Behar’s team used a larger and more diverse set of populations, including 261 samples from 13 Caucasus groups (e.g., Abkhazians, Chechens, Ossetians) and 1,774 samples across 106 global populations. They found no significant genetic affinity between Ashkenazi Jews and Caucasus populations, instead showing closer ties to Middle Eastern (e.g., Druze, Palestinians) and Southern European (e.g., Italians) groups. Behar’s broader sampling reduced the risk of misattributing shared ancestry to Khazars.

Behar’s team found that Ashkenazi Jews have significant Middle Eastern ancestry (50–80% on male lineages, per Y-chromosome studies) and European ancestry (up to 80% on female lineages, per mitochondrial DNA), with no distinct Caucasus contribution. They argued that any Caucasus-like signal in Ashkenazi Jews likely reflects ancient shared ancestry with Middle Eastern populations, not Khazar-specific admixture.

Behar’s findings align with the scientific consensus favoring the Rhineland hypothesis, while Elhaik’s study is considered an outlier due to methodological weaknesses and lack of reproducibility.

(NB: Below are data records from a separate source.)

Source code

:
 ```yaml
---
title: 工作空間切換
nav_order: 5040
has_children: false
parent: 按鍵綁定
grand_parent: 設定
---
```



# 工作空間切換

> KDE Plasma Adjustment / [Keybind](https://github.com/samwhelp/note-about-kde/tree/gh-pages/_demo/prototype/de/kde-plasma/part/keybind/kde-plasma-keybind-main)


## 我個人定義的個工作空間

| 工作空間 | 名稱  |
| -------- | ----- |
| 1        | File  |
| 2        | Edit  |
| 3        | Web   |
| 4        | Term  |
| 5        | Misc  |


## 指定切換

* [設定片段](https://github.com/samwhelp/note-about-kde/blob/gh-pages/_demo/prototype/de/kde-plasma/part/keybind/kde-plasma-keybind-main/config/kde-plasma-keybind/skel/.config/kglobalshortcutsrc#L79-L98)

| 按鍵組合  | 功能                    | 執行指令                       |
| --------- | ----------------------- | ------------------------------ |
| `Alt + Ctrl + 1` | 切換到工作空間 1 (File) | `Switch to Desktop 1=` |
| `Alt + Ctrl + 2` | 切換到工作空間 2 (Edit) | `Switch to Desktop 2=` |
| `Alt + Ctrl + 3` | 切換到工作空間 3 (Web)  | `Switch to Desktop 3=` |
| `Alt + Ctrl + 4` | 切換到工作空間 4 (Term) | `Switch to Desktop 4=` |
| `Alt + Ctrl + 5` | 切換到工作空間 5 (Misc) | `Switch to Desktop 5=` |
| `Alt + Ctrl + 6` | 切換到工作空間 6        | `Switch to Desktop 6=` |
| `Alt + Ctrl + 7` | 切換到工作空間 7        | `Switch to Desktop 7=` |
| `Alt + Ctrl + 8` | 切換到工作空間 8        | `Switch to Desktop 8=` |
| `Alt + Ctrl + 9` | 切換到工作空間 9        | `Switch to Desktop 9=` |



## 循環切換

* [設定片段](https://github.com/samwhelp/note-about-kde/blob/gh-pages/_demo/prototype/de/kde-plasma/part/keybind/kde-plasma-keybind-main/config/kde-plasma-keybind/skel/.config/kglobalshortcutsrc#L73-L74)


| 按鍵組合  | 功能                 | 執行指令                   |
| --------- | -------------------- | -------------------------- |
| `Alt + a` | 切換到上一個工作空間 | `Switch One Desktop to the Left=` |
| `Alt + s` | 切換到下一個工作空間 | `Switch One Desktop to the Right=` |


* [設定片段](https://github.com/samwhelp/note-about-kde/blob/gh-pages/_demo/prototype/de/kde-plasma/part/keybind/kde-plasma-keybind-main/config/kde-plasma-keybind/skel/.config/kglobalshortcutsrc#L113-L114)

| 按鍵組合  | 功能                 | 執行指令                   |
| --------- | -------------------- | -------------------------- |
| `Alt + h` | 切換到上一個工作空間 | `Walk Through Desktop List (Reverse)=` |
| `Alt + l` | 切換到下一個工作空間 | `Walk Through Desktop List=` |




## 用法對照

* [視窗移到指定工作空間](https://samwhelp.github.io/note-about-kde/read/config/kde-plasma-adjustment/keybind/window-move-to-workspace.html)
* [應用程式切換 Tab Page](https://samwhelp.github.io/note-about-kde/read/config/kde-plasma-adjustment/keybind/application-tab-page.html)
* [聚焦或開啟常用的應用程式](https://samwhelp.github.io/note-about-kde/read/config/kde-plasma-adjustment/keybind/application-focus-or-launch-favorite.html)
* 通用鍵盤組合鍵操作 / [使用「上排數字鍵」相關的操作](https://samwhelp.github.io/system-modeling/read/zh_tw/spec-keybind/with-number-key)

Who would have thought that a scientist will try to find evidence for a historical hypothesis like the Khazar origin, prioritizing speculative proxies and poor methodologies to support a preconceived result? And more surprisingly, why would you choose to overlook a more robust genetic study, selectively citing weaker findings to advance a narrative that contradicts the scientific consensus?

You can claim that advancing a narrative outweighs the pursuit of truth, but when you say, ‘I don’t care about the theory so much as the reality,’ yet cherry-pick speculative findings to fit your version of reality and gloss over the more compelling evidence I presented, doesn’t that mean you’ve lost anchor in truth itself?